▶ _Data supplied_
----

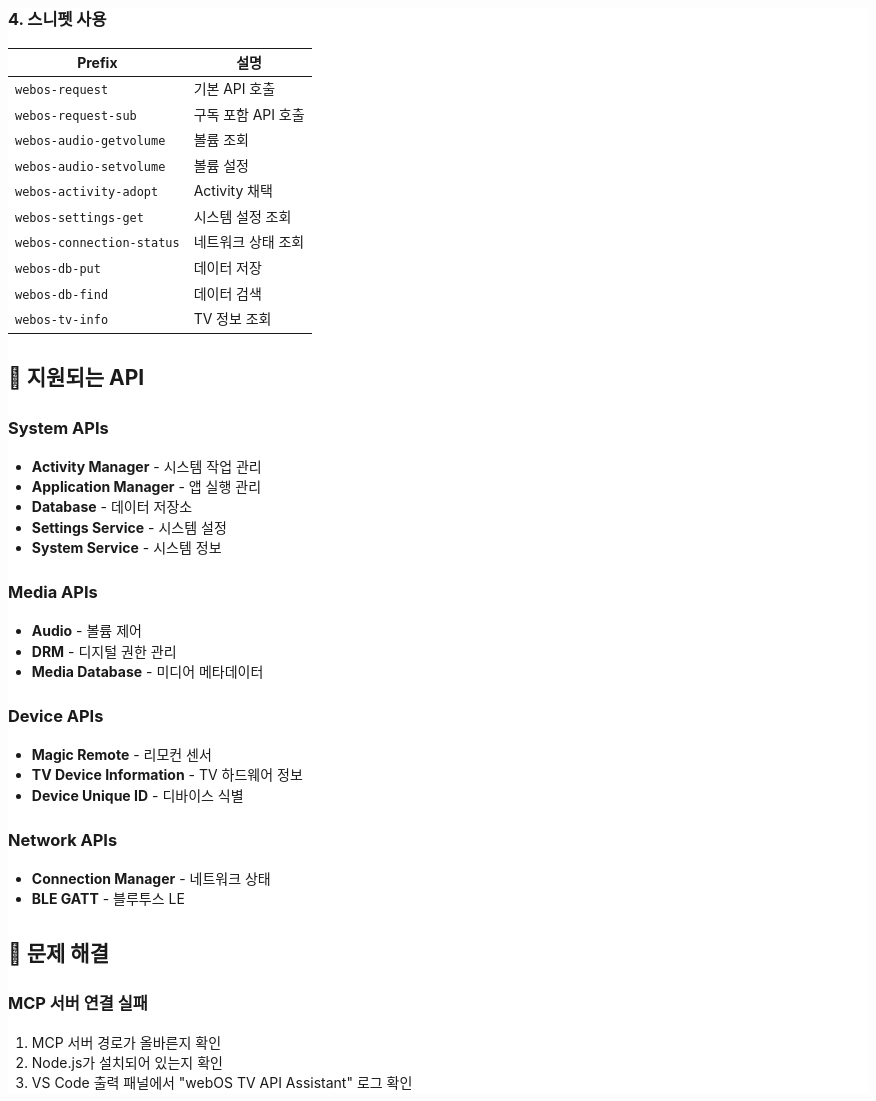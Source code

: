 ### 4. 스니펫 사용

| Prefix | 설명 |
|--------|------|
| `webos-request` | 기본 API 호출 |
| `webos-request-sub` | 구독 포함 API 호출 |
| `webos-audio-getvolume` | 볼륨 조회 |
| `webos-audio-setvolume` | 볼륨 설정 |
| `webos-activity-adopt` | Activity 채택 |
| `webos-settings-get` | 시스템 설정 조회 |
| `webos-connection-status` | 네트워크 상태 조회 |
| `webos-db-put` | 데이터 저장 |
| `webos-db-find` | 데이터 검색 |
| `webos-tv-info` | TV 정보 조회 |

## 🎯 지원되는 API

### System APIs
- **Activity Manager** - 시스템 작업 관리
- **Application Manager** - 앱 실행 관리
- **Database** - 데이터 저장소
- **Settings Service** - 시스템 설정
- **System Service** - 시스템 정보

### Media APIs  
- **Audio** - 볼륨 제어
- **DRM** - 디지털 권한 관리
- **Media Database** - 미디어 메타데이터

### Device APIs
- **Magic Remote** - 리모컨 센서
- **TV Device Information** - TV 하드웨어 정보
- **Device Unique ID** - 디바이스 식별

### Network APIs
- **Connection Manager** - 네트워크 상태
- **BLE GATT** - 블루투스 LE

## 🔧 문제 해결

### MCP 서버 연결 실패
1. MCP 서버 경로가 올바른지 확인
2. Node.js가 설치되어 있는지 확인
3. VS Code 출력 패널에서 "webOS TV API Assistant" 로그 확인
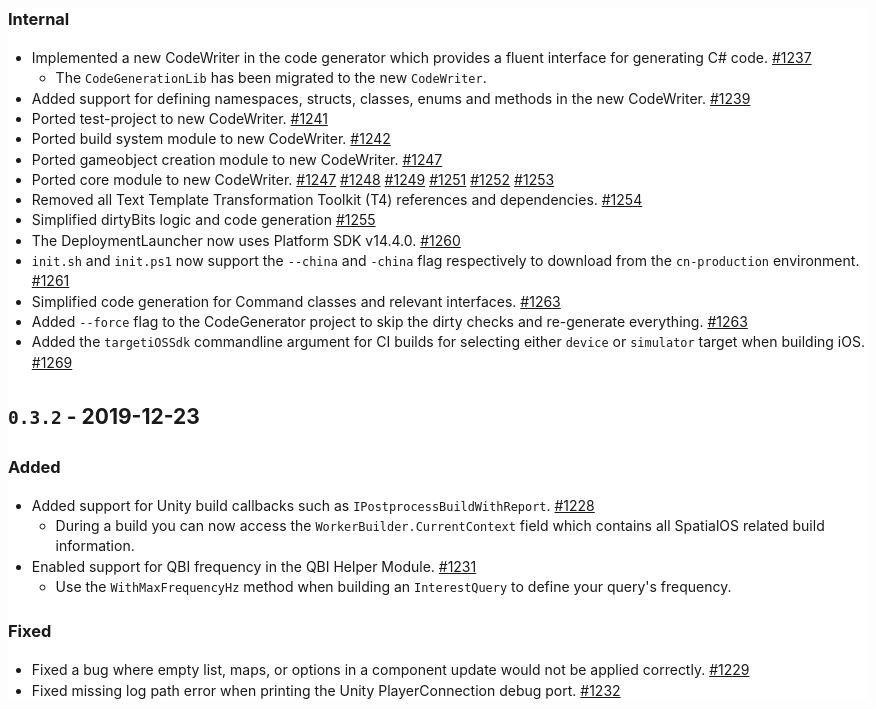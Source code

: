 ### Internal

- Implemented a new CodeWriter in the code generator which provides a fluent interface for generating C# code. [#1237](https://github.com/spatialos/gdk-for-unity/pull/1237)
    - The `CodeGenerationLib` has been migrated to the new `CodeWriter`.
- Added support for defining namespaces, structs, classes, enums and methods in the new CodeWriter. [#1239](https://github.com/spatialos/gdk-for-unity/pull/1239)
- Ported test-project to new CodeWriter. [#1241](https://github.com/spatialos/gdk-for-unity/pull/1241)
- Ported build system module to new CodeWriter. [#1242](https://github.com/spatialos/gdk-for-unity/pull/1242)
- Ported gameobject creation module to new CodeWriter. [#1247](https://github.com/spatialos/gdk-for-unity/pull/1247)
- Ported core module to new CodeWriter. [#1247](https://github.com/spatialos/gdk-for-unity/pull/1247) [#1248](https://github.com/spatialos/gdk-for-unity/pull/1248) [#1249](https://github.com/spatialos/gdk-for-unity/pull/1249) [#1251](https://github.com/spatialos/gdk-for-unity/pull/1251) [#1252](https://github.com/spatialos/gdk-for-unity/pull/1252) [#1253](https://github.com/spatialos/gdk-for-unity/pull/1253)
- Removed all Text Template Transformation Toolkit (T4) references and dependencies. [#1254](https://github.com/spatialos/gdk-for-unity/pull/1254)
- Simplified dirtyBits logic and code generation [#1255](https://github.com/spatialos/gdk-for-unity/pull/1255)
- The DeploymentLauncher now uses Platform SDK v14.4.0. [#1260](https://github.com/spatialos/gdk-for-unity/pull/1260)
- `init.sh` and `init.ps1` now support the `--china` and `-china` flag respectively to download from the `cn-production` environment. [#1261](https://github.com/spatialos/gdk-for-unity/pull/1261)
- Simplified code generation for Command classes and relevant interfaces. [#1263](https://github.com/spatialos/gdk-for-unity/pull/1263)
- Added `--force` flag to the CodeGenerator project to skip the dirty checks and re-generate everything. [#1263](https://github.com/spatialos/gdk-for-unity/pull/1263)
- Added the `targetiOSSdk` commandline argument for CI builds for selecting either `device` or `simulator` target when building iOS. [#1269](https://github.com/spatialos/gdk-for-unity/pull/1269)

## `0.3.2` - 2019-12-23

### Added

- Added support for Unity build callbacks such as `IPostprocessBuildWithReport`. [#1228](https://github.com/spatialos/gdk-for-unity/pull/1228)
    - During a build you can now access the `WorkerBuilder.CurrentContext` field which contains all SpatialOS related build information.
- Enabled support for QBI frequency in the QBI Helper Module. [#1231](https://github.com/spatialos/gdk-for-unity/pull/1231)
    - Use the `WithMaxFrequencyHz` method when building an `InterestQuery` to define your query's frequency.

### Fixed

- Fixed a bug where empty list, maps, or options in a component update would not be applied correctly. [#1229](https://github.com/spatialos/gdk-for-unity/pull/1229)
- Fixed missing log path error when printing the Unity PlayerConnection debug port. [#1232](https://github.com/spatialos/gdk-for-unity/pull/1232)
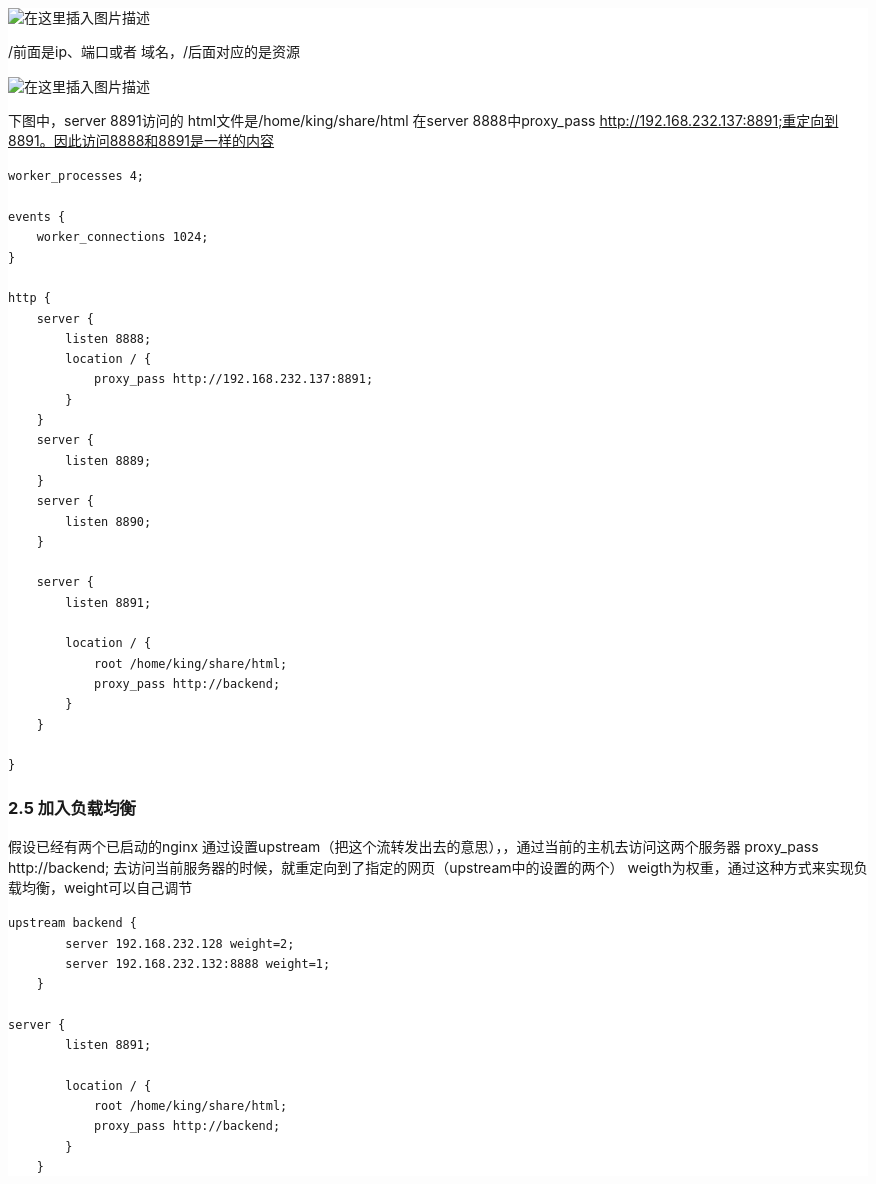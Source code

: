 ![在这里插入图片描述](https://img-blog.csdnimg.cn/53203820ad1b40a2879b95d4bc2ace67.png)

/前面是ip、端口或者 域名，/后面对应的是资源

![在这里插入图片描述](https://img-blog.csdnimg.cn/f353e349a67d4faba01581bda1349026.png)

下图中，server 8891访问的 html文件是/home/king/share/html
在server 8888中proxy_pass http://192.168.232.137:8891;重定向到8891。因此访问8888和8891是一样的内容

```
worker_processes 4;

events {
	worker_connections 1024;
}

http {
	server {
		listen 8888;
		location / {
			proxy_pass http://192.168.232.137:8891;
		}
	}
	server {
		listen 8889;
	}
	server {
		listen 8890;
	}

	server {
		listen 8891;
	
		location / {
			root /home/king/share/html;
			proxy_pass http://backend;
		}
	}

}
```



### 2.5 加入负载均衡

假设已经有两个已启动的nginx
通过设置upstream（把这个流转发出去的意思），，通过当前的主机去访问这两个服务器
proxy_pass http://backend;
去访问当前服务器的时候，就重定向到了指定的网页（upstream中的设置的两个）
weigth为权重，通过这种方式来实现负载均衡，weight可以自己调节

```
upstream backend {
		server 192.168.232.128 weight=2;
		server 192.168.232.132:8888 weight=1;
	}
	
server {
		listen 8891;

		location / {
			root /home/king/share/html;
			proxy_pass http://backend;
		}
	}
```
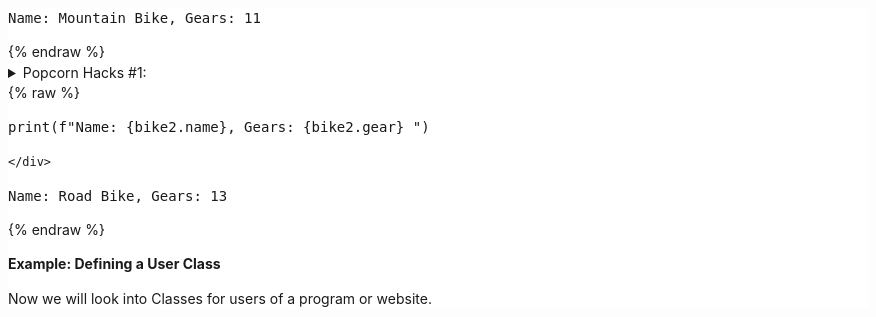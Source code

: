 <div class="output_subarea output_stream output_stdout output_text">
<pre>Name: Mountain Bike, Gears: 11 
</pre>
</div>
</div>

</div>
</div>

</div>
    {% endraw %}

<div class="cell border-box-sizing text_cell rendered"><div class="inner_cell">
<div class="text_cell_render border-box-sizing rendered_html">
<details><summary>Popcorn Hacks #1:</summary></details>
</div>
</div>
</div>
    {% raw %}
    
<div class="cell border-box-sizing code_cell rendered">
<div class="input">

<div class="inner_cell">
    <div class="input_area">
<div class=" highlight hl-ipython3"><pre><span></span><span class="nb">print</span><span class="p">(</span><span class="sa">f</span><span class="s2">&quot;Name: </span><span class="si">{</span><span class="n">bike2</span><span class="o">.</span><span class="n">name</span><span class="si">}</span><span class="s2">, Gears: </span><span class="si">{</span><span class="n">bike2</span><span class="o">.</span><span class="n">gear</span><span class="si">}</span><span class="s2"> &quot;</span><span class="p">)</span>
</pre></div>

    </div>
</div>
</div>

<div class="output_wrapper">
<div class="output">

<div class="output_area">

<div class="output_subarea output_stream output_stdout output_text">
<pre>Name: Road Bike, Gears: 13 
</pre>
</div>
</div>

</div>
</div>

</div>
    {% endraw %}

<div class="cell border-box-sizing text_cell rendered"><div class="inner_cell">
<div class="text_cell_render border-box-sizing rendered_html">
<p><strong>Example: Defining a User Class</strong></p>
<p>Now we will look into Classes for users of a program or website.</p>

----

▶ _Activity_
Could you transcribe the records above exactly, leaving every picture out?

▶ _Response area_
Source code

: ### 4. 스니펫 사용

| Prefix | 설명 |
|--------|------|
| `webos-request` | 기본 API 호출 |
| `webos-request-sub` | 구독 포함 API 호출 |
| `webos-audio-getvolume` | 볼륨 조회 |
| `webos-audio-setvolume` | 볼륨 설정 |
| `webos-activity-adopt` | Activity 채택 |
| `webos-settings-get` | 시스템 설정 조회 |
| `webos-connection-status` | 네트워크 상태 조회 |
| `webos-db-put` | 데이터 저장 |
| `webos-db-find` | 데이터 검색 |
| `webos-tv-info` | TV 정보 조회 |

## 🎯 지원되는 API

### System APIs
- **Activity Manager** - 시스템 작업 관리
- **Application Manager** - 앱 실행 관리
- **Database** - 데이터 저장소
- **Settings Service** - 시스템 설정
- **System Service** - 시스템 정보

### Media APIs  
- **Audio** - 볼륨 제어
- **DRM** - 디지털 권한 관리
- **Media Database** - 미디어 메타데이터

### Device APIs
- **Magic Remote** - 리모컨 센서
- **TV Device Information** - TV 하드웨어 정보
- **Device Unique ID** - 디바이스 식별

### Network APIs
- **Connection Manager** - 네트워크 상태
- **BLE GATT** - 블루투스 LE

## 🔧 문제 해결

### MCP 서버 연결 실패
1. MCP 서버 경로가 올바른지 확인
2. Node.js가 설치되어 있는지 확인
3. VS Code 출력 패널에서 "webOS TV API Assistant" 로그 확인
Source code

: ### Internal

- Implemented a new CodeWriter in the code generator which provides a fluent interface for generating C# code. [#1237](https://github.com/spatialos/gdk-for-unity/pull/1237)
    - The `CodeGenerationLib` has been migrated to the new `CodeWriter`.
- Added support for defining namespaces, structs, classes, enums and methods in the new CodeWriter. [#1239](https://github.com/spatialos/gdk-for-unity/pull/1239)
- Ported test-project to new CodeWriter. [#1241](https://github.com/spatialos/gdk-for-unity/pull/1241)
- Ported build system module to new CodeWriter. [#1242](https://github.com/spatialos/gdk-for-unity/pull/1242)
- Ported gameobject creation module to new CodeWriter. [#1247](https://github.com/spatialos/gdk-for-unity/pull/1247)
- Ported core module to new CodeWriter. [#1247](https://github.com/spatialos/gdk-for-unity/pull/1247) [#1248](https://github.com/spatialos/gdk-for-unity/pull/1248) [#1249](https://github.com/spatialos/gdk-for-unity/pull/1249) [#1251](https://github.com/spatialos/gdk-for-unity/pull/1251) [#1252](https://github.com/spatialos/gdk-for-unity/pull/1252) [#1253](https://github.com/spatialos/gdk-for-unity/pull/1253)
- Removed all Text Template Transformation Toolkit (T4) references and dependencies. [#1254](https://github.com/spatialos/gdk-for-unity/pull/1254)
- Simplified dirtyBits logic and code generation [#1255](https://github.com/spatialos/gdk-for-unity/pull/1255)
- The DeploymentLauncher now uses Platform SDK v14.4.0. [#1260](https://github.com/spatialos/gdk-for-unity/pull/1260)
- `init.sh` and `init.ps1` now support the `--china` and `-china` flag respectively to download from the `cn-production` environment. [#1261](https://github.com/spatialos/gdk-for-unity/pull/1261)
- Simplified code generation for Command classes and relevant interfaces. [#1263](https://github.com/spatialos/gdk-for-unity/pull/1263)
- Added `--force` flag to the CodeGenerator project to skip the dirty checks and re-generate everything. [#1263](https://github.com/spatialos/gdk-for-unity/pull/1263)
- Added the `targetiOSSdk` commandline argument for CI builds for selecting either `device` or `simulator` target when building iOS. [#1269](https://github.com/spatialos/gdk-for-unity/pull/1269)

## `0.3.2` - 2019-12-23

### Added

- Added support for Unity build callbacks such as `IPostprocessBuildWithReport`. [#1228](https://github.com/spatialos/gdk-for-unity/pull/1228)
    - During a build you can now access the `WorkerBuilder.CurrentContext` field which contains all SpatialOS related build information.
- Enabled support for QBI frequency in the QBI Helper Module. [#1231](https://github.com/spatialos/gdk-for-unity/pull/1231)
    - Use the `WithMaxFrequencyHz` method when building an `InterestQuery` to define your query's frequency.

### Fixed

- Fixed a bug where empty list, maps, or options in a component update would not be applied correctly. [#1229](https://github.com/spatialos/gdk-for-unity/pull/1229)
- Fixed missing log path error when printing the Unity PlayerConnection debug port. [#1232](https://github.com/spatialos/gdk-for-unity/pull/1232)
Source code

: ![在这里插入图片描述](https://img-blog.csdnimg.cn/53203820ad1b40a2879b95d4bc2ace67.png)

/前面是ip、端口或者 域名，/后面对应的是资源

![在这里插入图片描述](https://img-blog.csdnimg.cn/f353e349a67d4faba01581bda1349026.png)

下图中，server 8891访问的 html文件是/home/king/share/html
在server 8888中proxy_pass http://192.168.232.137:8891;重定向到8891。因此访问8888和8891是一样的内容

```
worker_processes 4;

events {
	worker_connections 1024;
}

http {
	server {
		listen 8888;
		location / {
			proxy_pass http://192.168.232.137:8891;
		}
	}
	server {
		listen 8889;
	}
	server {
		listen 8890;
	}

	server {
		listen 8891;
	
		location / {
			root /home/king/share/html;
			proxy_pass http://backend;
		}
	}

}
```



### 2.5 加入负载均衡

假设已经有两个已启动的nginx
通过设置upstream（把这个流转发出去的意思），，通过当前的主机去访问这两个服务器
proxy_pass http://backend;
去访问当前服务器的时候，就重定向到了指定的网页（upstream中的设置的两个）
weigth为权重，通过这种方式来实现负载均衡，weight可以自己调节

```
upstream backend {
		server 192.168.232.128 weight=2;
		server 192.168.232.132:8888 weight=1;
	}
	
server {
		listen 8891;

		location / {
			root /home/king/share/html;
			proxy_pass http://backend;
		}
	}
```
Source code

: <div class="output_subarea output_stream output_stdout output_text">
<pre>Name: Mountain Bike, Gears: 11 
</pre>
</div>
</div>

</div>
</div>

</div>
    {% endraw %}

<div class="cell border-box-sizing text_cell rendered"><div class="inner_cell">
<div class="text_cell_render border-box-sizing rendered_html">
<details><summary>Popcorn Hacks #1:</summary></details>
</div>
</div>
</div>
    {% raw %}
    
<div class="cell border-box-sizing code_cell rendered">
<div class="input">

<div class="inner_cell">
    <div class="input_area">
<div class=" highlight hl-ipython3"><pre><span></span><span class="nb">print</span><span class="p">(</span><span class="sa">f</span><span class="s2">&quot;Name: </span><span class="si">{</span><span class="n">bike2</span><span class="o">.</span><span class="n">name</span><span class="si">}</span><span class="s2">, Gears: </span><span class="si">{</span><span class="n">bike2</span><span class="o">.</span><span class="n">gear</span><span class="si">}</span><span class="s2"> &quot;</span><span class="p">)</span>
</pre></div>

    </div>
</div>
</div>

<div class="output_wrapper">
<div class="output">

<div class="output_area">

<div class="output_subarea output_stream output_stdout output_text">
<pre>Name: Road Bike, Gears: 13 
</pre>
</div>
</div>

</div>
</div>

</div>
    {% endraw %}

<div class="cell border-box-sizing text_cell rendered"><div class="inner_cell">
<div class="text_cell_render border-box-sizing rendered_html">
<p><strong>Example: Defining a User Class</strong></p>
<p>Now we will look into Classes for users of a program or website.</p>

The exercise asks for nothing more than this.